Gospodarz naszej imprezy widząc co się dzieje stwierdził, że musi coś zrobić. W jednej chwili przyszedł mu do głowy pomysł, który mógł uratować całe przyjęcie. Z całej siły krzyknął "Gramy w butelke!". Oczywiście nie trzeba było czekać długo, aby ci nie pijani Sansowie zebrali się w środku salonu w kółku. Fresh wziął z jednego ze stolików pustą butelke po wódce lub innym trunku, po czym położył ja w środku kręgu.

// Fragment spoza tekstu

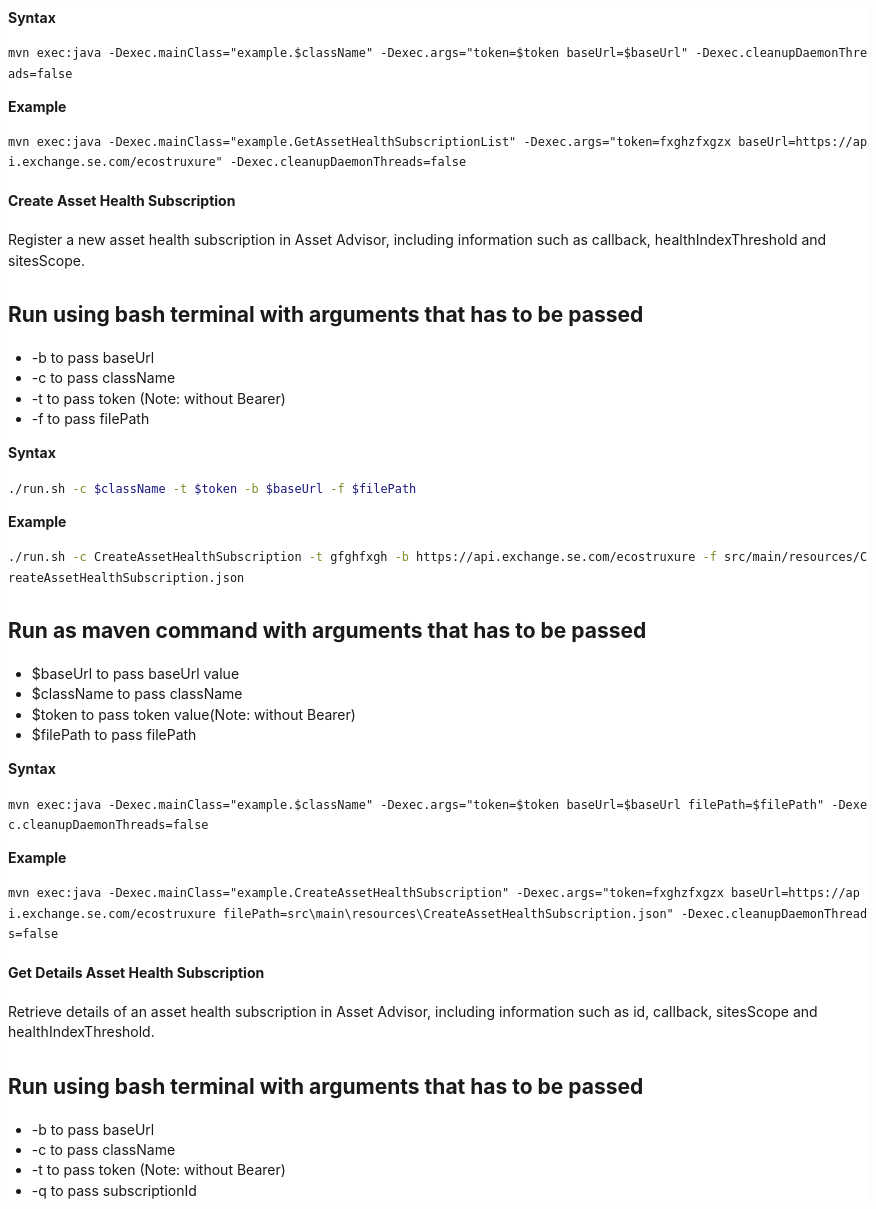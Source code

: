  **Syntax**
 ```
 mvn exec:java -Dexec.mainClass="example.$className" -Dexec.args="token=$token baseUrl=$baseUrl" -Dexec.cleanupDaemonThreads=false
 ```
 **Example**
 ```
 mvn exec:java -Dexec.mainClass="example.GetAssetHealthSubscriptionList" -Dexec.args="token=fxghzfxgzx baseUrl=https://api.exchange.se.com/ecostruxure" -Dexec.cleanupDaemonThreads=false
 ```
#### Create Asset Health Subscription
Register a new asset health subscription in Asset Advisor, including information such as callback, healthIndexThreshold and sitesScope.
## Run using bash terminal with arguments that has to be passed
 - -b to pass baseUrl
 - -c to pass className
 - -t to pass token (Note: without Bearer)
 - -f to pass filePath

 **Syntax**
 ```bash
 ./run.sh -c $className -t $token -b $baseUrl -f $filePath
 ```
 **Example**
 ```bash
 ./run.sh -c CreateAssetHealthSubscription -t gfghfxgh -b https://api.exchange.se.com/ecostruxure -f src/main/resources/CreateAssetHealthSubscription.json
 ```
 ## Run as maven command with arguments that has to be passed
 - $baseUrl to pass baseUrl value
 - $className to pass className
 - $token to pass token value(Note: without Bearer)
 - $filePath to pass filePath

 **Syntax**
 ```
 mvn exec:java -Dexec.mainClass="example.$className" -Dexec.args="token=$token baseUrl=$baseUrl filePath=$filePath" -Dexec.cleanupDaemonThreads=false
 ```
 **Example**
 ```
 mvn exec:java -Dexec.mainClass="example.CreateAssetHealthSubscription" -Dexec.args="token=fxghzfxgzx baseUrl=https://api.exchange.se.com/ecostruxure filePath=src\main\resources\CreateAssetHealthSubscription.json" -Dexec.cleanupDaemonThreads=false
 ```
#### Get Details Asset Health Subscription
Retrieve details of an asset health subscription in Asset Advisor, including information such as id, callback, sitesScope and healthIndexThreshold.
## Run using bash terminal with arguments that has to be passed
 - -b to pass baseUrl
 - -c to pass className
 - -t to pass token (Note: without Bearer)
 - -q to pass subscriptionId

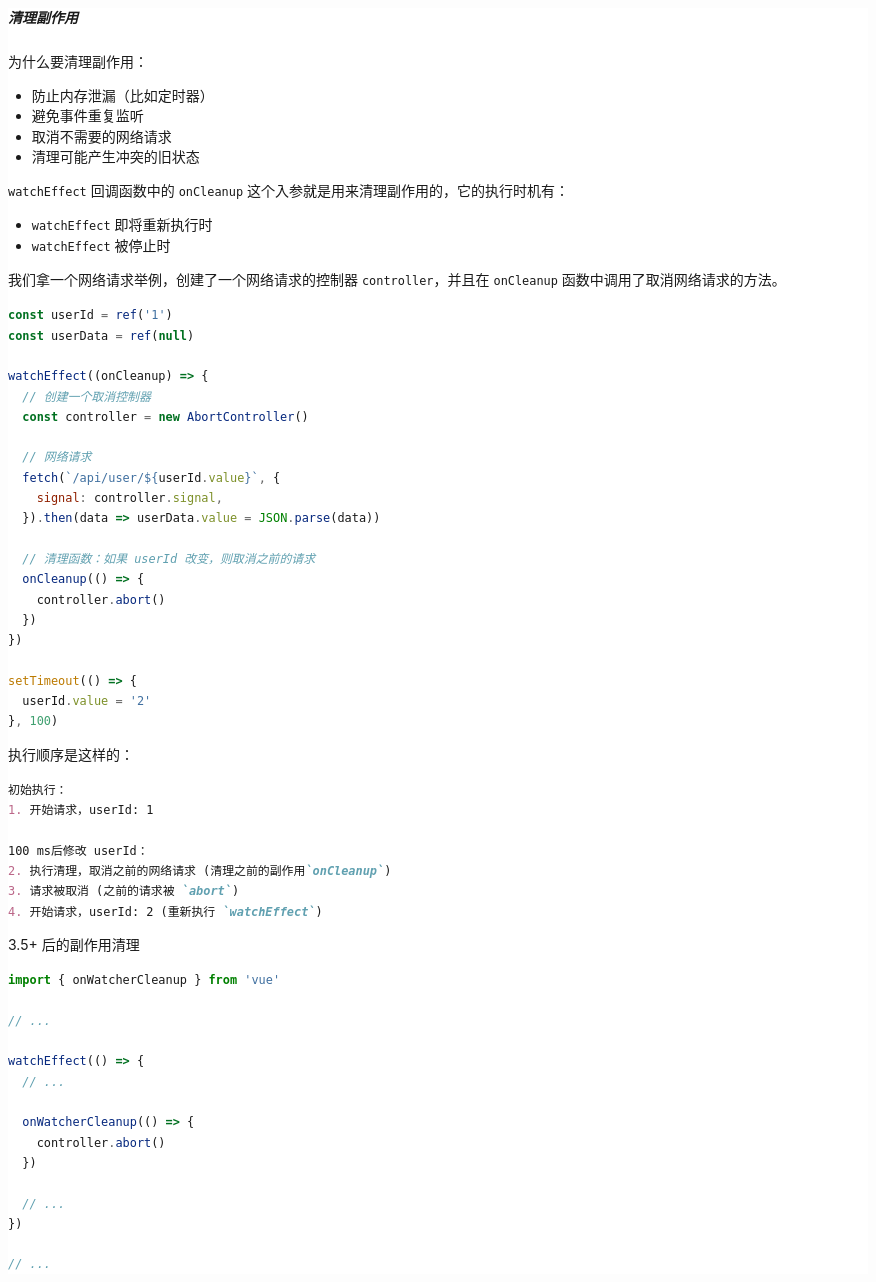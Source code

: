 ##### 清理副作用

为什么要清理副作用：
- 防止内存泄漏（比如定时器）
- 避免事件重复监听
- 取消不需要的网络请求
- 清理可能产生冲突的旧状态

`watchEffect` 回调函数中的 `onCleanup` 这个入参就是用来清理副作用的，它的执行时机有：
- `watchEffect` 即将重新执行时
- `watchEffect` 被停止时

我们拿一个网络请求举例，创建了一个网络请求的控制器 `controller`，并且在 `onCleanup` 函数中调用了取消网络请求的方法。

```js
const userId = ref('1')
const userData = ref(null)

watchEffect((onCleanup) => {
  // 创建一个取消控制器
  const controller = new AbortController()

  // 网络请求
  fetch(`/api/user/${userId.value}`, {
    signal: controller.signal,
  }).then(data => userData.value = JSON.parse(data))

  // 清理函数：如果 userId 改变，则取消之前的请求
  onCleanup(() => {
    controller.abort()
  })
})

setTimeout(() => {
  userId.value = '2'
}, 100)
```

执行顺序是这样的：
```markdown {filename=Markdown}
初始执行：
1. 开始请求，userId: 1

100 ms后修改 userId：
2. 执行清理，取消之前的网络请求 (清理之前的副作用`onCleanup`)
3. 请求被取消 (之前的请求被 `abort`)
4. 开始请求，userId: 2 (重新执行 `watchEffect`)
```

3.5+ 后的副作用清理
```js
import { onWatcherCleanup } from 'vue'

// ...

watchEffect(() => {
  // ...

  onWatcherCleanup(() => {
    controller.abort()
  })

  // ...
})

// ...
```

-Kto chce kręcić jako pierwszy?
Na chwilę zapadła cisza, którą przerwał głos najprawdopodobniej najbardziej zboczonego szkieleta
-Mogę ja jeżeli nie ma chętnych..
Lust chwycił butelke i zakręcił nią. Każdy z  szkieletów patrzył na kogo wypadnie butelka. Po chwili wypadła na Gaster! Sansa
- Daj mi wyzwanie- powiedział szybko nawet nie czekając na pytanie.

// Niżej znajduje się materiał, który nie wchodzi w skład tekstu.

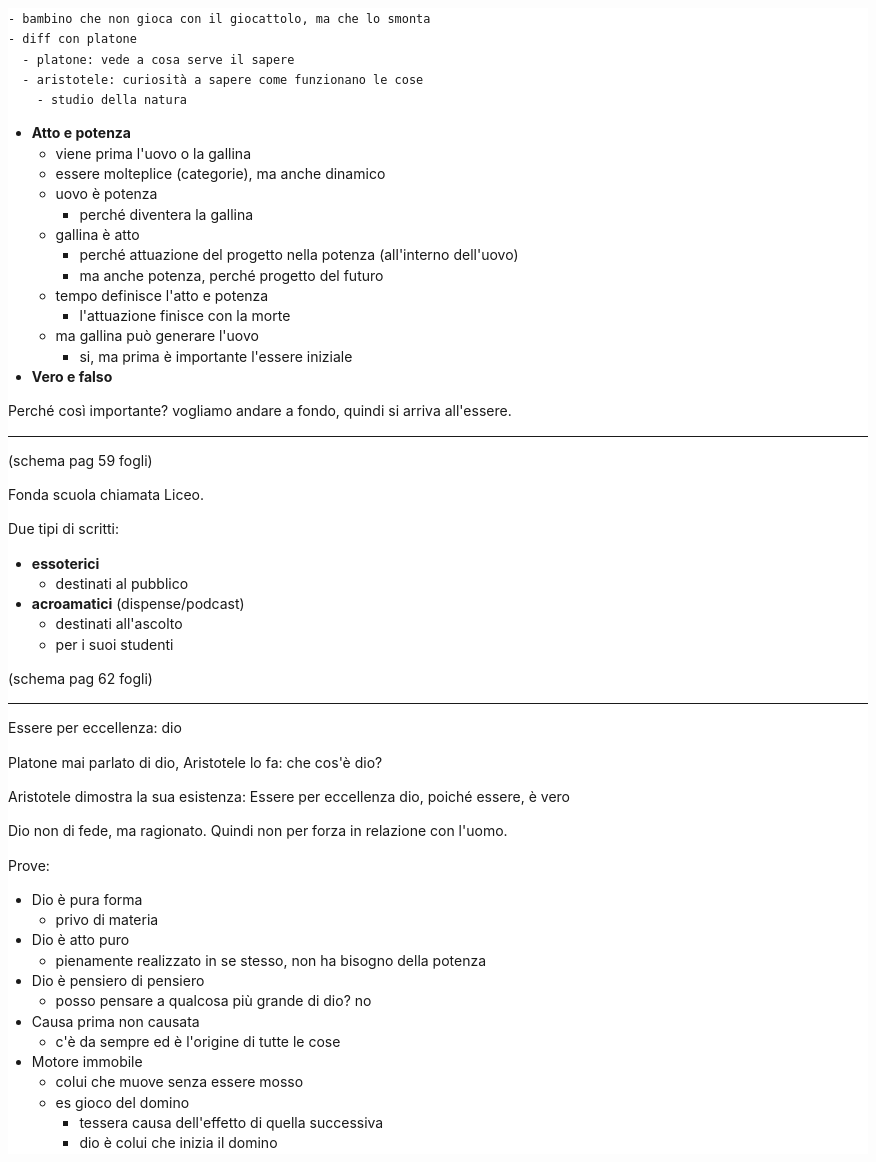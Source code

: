     - bambino che non gioca con il giocattolo, ma che lo smonta
    - diff con platone
      - platone: vede a cosa serve il sapere
      - aristotele: curiosità a sapere come funzionano le cose
        - studio della natura
- **Atto e potenza**
  - viene prima l'uovo o la gallina
  - essere molteplice (categorie), ma anche dinamico
  - uovo è potenza
    - perché diventera la gallina
  - gallina è atto
    - perché attuazione del progetto nella potenza (all'interno dell'uovo)
    - ma anche potenza, perché progetto del futuro
  - tempo definisce l'atto e potenza
    - l'attuazione finisce con la morte
  - ma gallina può generare l'uovo
    - si, ma prima è importante l'essere iniziale
- **Vero e falso**


Perché così importante? vogliamo andare a fondo, quindi si arriva all'essere.

---

(schema pag 59 fogli)

Fonda scuola chiamata Liceo.

Due tipi di scritti:
- **essoterici**
  - destinati al pubblico
- **acroamatici** (dispense/podcast)
  - destinati all'ascolto
  - per i suoi studenti

(schema pag 62 fogli)

---

Essere per eccellenza: dio

Platone mai parlato di dio, Aristotele lo fa: che cos'è dio?

Aristotele dimostra la sua esistenza: Essere per eccellenza dio, poiché essere, è vero

Dio non di fede, ma ragionato. Quindi non per forza in relazione con l'uomo.

Prove:
- Dio è pura forma
  - privo di materia
- Dio è atto puro
  - pienamente realizzato in se stesso, non ha bisogno della potenza
- Dio è pensiero di pensiero
  - posso pensare a qualcosa più grande di dio? no
- Causa prima non causata
  - c'è da sempre ed è l'origine di tutte le cose
- Motore immobile
  - colui che muove senza essere mosso
  - es gioco del domino
    - tessera causa dell'effetto di quella successiva
    - dio è colui che inizia il domino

- Nawet mam już jedno specjalnie dla ciebie- odpowiedział Lust z narastającym uśmiechem na twarzy- do końca imprezy masz kompletny zakaz palenia!
-Co?!- wykrzyknął G, a każdy zaśmiał się z jego reakcji. Wielu wiedziało, że jest on uzależniony od tych śmierdzących przedmiotów - no dobra...-mówiąc to wstał, zgasił papierosa, którego obecnie palił i wyrzucił go do kosza. Następnie wrócił na swoje miejsce.  Wział butelke i zakręcił nią. Butelka zatrzymała się na pewnym, ciągle zdenerwowanym osobniku.

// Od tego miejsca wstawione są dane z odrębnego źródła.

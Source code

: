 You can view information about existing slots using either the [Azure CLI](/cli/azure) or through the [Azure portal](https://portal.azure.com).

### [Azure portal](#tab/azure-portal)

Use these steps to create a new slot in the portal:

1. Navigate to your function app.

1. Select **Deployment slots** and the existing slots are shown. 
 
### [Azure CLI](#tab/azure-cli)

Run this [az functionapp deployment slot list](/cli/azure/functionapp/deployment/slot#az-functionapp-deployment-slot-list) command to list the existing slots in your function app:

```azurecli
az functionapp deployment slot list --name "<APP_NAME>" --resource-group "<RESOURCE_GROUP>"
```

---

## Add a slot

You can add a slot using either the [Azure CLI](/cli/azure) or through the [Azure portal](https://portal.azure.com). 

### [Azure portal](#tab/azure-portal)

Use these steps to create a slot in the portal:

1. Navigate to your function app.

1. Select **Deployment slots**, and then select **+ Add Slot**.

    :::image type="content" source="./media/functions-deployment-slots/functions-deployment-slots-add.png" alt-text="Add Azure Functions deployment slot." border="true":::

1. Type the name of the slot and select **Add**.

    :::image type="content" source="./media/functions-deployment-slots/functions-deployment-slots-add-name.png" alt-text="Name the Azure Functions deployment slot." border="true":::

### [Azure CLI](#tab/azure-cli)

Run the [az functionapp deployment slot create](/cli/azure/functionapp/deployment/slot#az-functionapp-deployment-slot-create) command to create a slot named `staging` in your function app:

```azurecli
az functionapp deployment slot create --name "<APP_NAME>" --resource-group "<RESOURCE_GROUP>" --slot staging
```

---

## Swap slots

-Fell pytanie czy wyzwanie?
- Oczywiście, że wyzwanie. Nie jest sierotą.
G uśmiechnął się i odrzekł:
- Wyzywam cię na zawody w piciu. Może ostatnim razem ci się udało, ale teraz to ja wygram.
- Jeszcze zobaczymy.
Kiedy dwójka przyjaciół dyskutowała, który wygra Fresh wstał i poszedł do kuchni. Wziął z blatu cztery butelki jakiegoś alkoholu i dwie szklanki, po czym wrócił do reszty. Położył rzeczy, które wział miedzy nimi. Chyba wszyscy wiemy jak się to skończyło. Oczywiście wygrał Fell jako ten bardziej doświadczony z alkoholem. Był "delikatnie " podpity, więc bez większych problemów chwycił butelke i nią zakręcił. Tym razem los na swoją ofiare wybrał Fresha.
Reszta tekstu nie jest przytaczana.